(EXTRACTED MATERIAL)
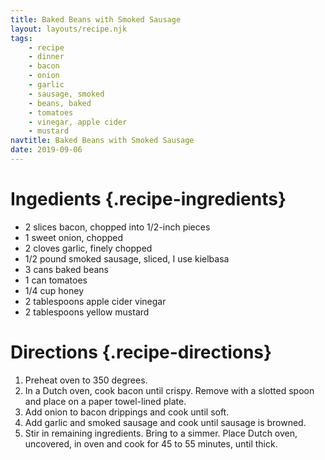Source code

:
 ```yaml
---
title: Baked Beans with Smoked Sausage
layout: layouts/recipe.njk
tags:
    - recipe
    - dinner
    - bacon
    - onion
    - garlic
    - sausage, smoked
    - beans, baked
    - tomatoes
    - vinegar, apple cider
    - mustard
navtitle: Baked Beans with Smoked Sausage
date: 2019-09-06
---
```

# Ingedients {.recipe-ingredients}

* 2 slices bacon, chopped into 1/2-inch pieces
* 1 sweet onion, chopped
* 2 cloves garlic, finely chopped
* 1/2 pound smoked sausage, sliced, I use kielbasa
* 3 cans baked beans
* 1 can tomatoes
* 1/4 cup honey
* 2 tablespoons apple cider vinegar
* 2 tablespoons yellow mustard

# Directions {.recipe-directions}

1. Preheat oven to 350 degrees.
2. In a Dutch oven, cook bacon until crispy. Remove with a slotted spoon and place on a paper towel-lined plate.
3. Add onion to bacon drippings and cook until soft.
4. Add garlic and smoked sausage and cook until sausage is browned.
5. Stir in remaining ingredients. Bring to a simmer. Place Dutch oven, uncovered, in oven and cook for 45 to 55 minutes, until thick.
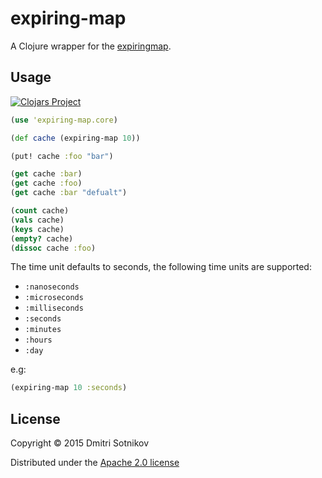 # expiring-map
A Clojure wrapper for the [expiringmap](https://github.com/jhalterman/expiringmap).

## Usage

[![Clojars Project](http://clojars.org/expiring-map/latest-version.svg)](http://clojars.org/expiring-map)

```clojure
(use 'expiring-map.core)

(def cache (expiring-map 10))

(put! cache :foo "bar")

(get cache :bar)
(get cache :foo)
(get cache :bar "defualt")

(count cache)
(vals cache)
(keys cache)
(empty? cache)
(dissoc cache :foo)
```

The time unit defaults to seconds, the following time units are supported:

* `:nanoseconds`
* `:microseconds`
* `:milliseconds`
* `:seconds`
* `:minutes`
* `:hours`
* `:day`

e.g:

```clojure
(expiring-map 10 :seconds)
```

## License

Copyright © 2015 Dmitri Sotnikov

Distributed under the [Apache 2.0 license](https://www.apache.org/licenses/LICENSE-2.0.html)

(YOUR OBJECTIVE)
Go line by line through the data above and report each one that holds the string "cache".

(FINISHED EXERCISE)
(def cache (expiring-map 10))
(put! cache :foo "bar")
(get cache :bar)
(get cache :foo)
(get cache :bar "defualt")
(count cache)
(vals cache)
(keys cache)
(empty? cache)
(dissoc cache :foo)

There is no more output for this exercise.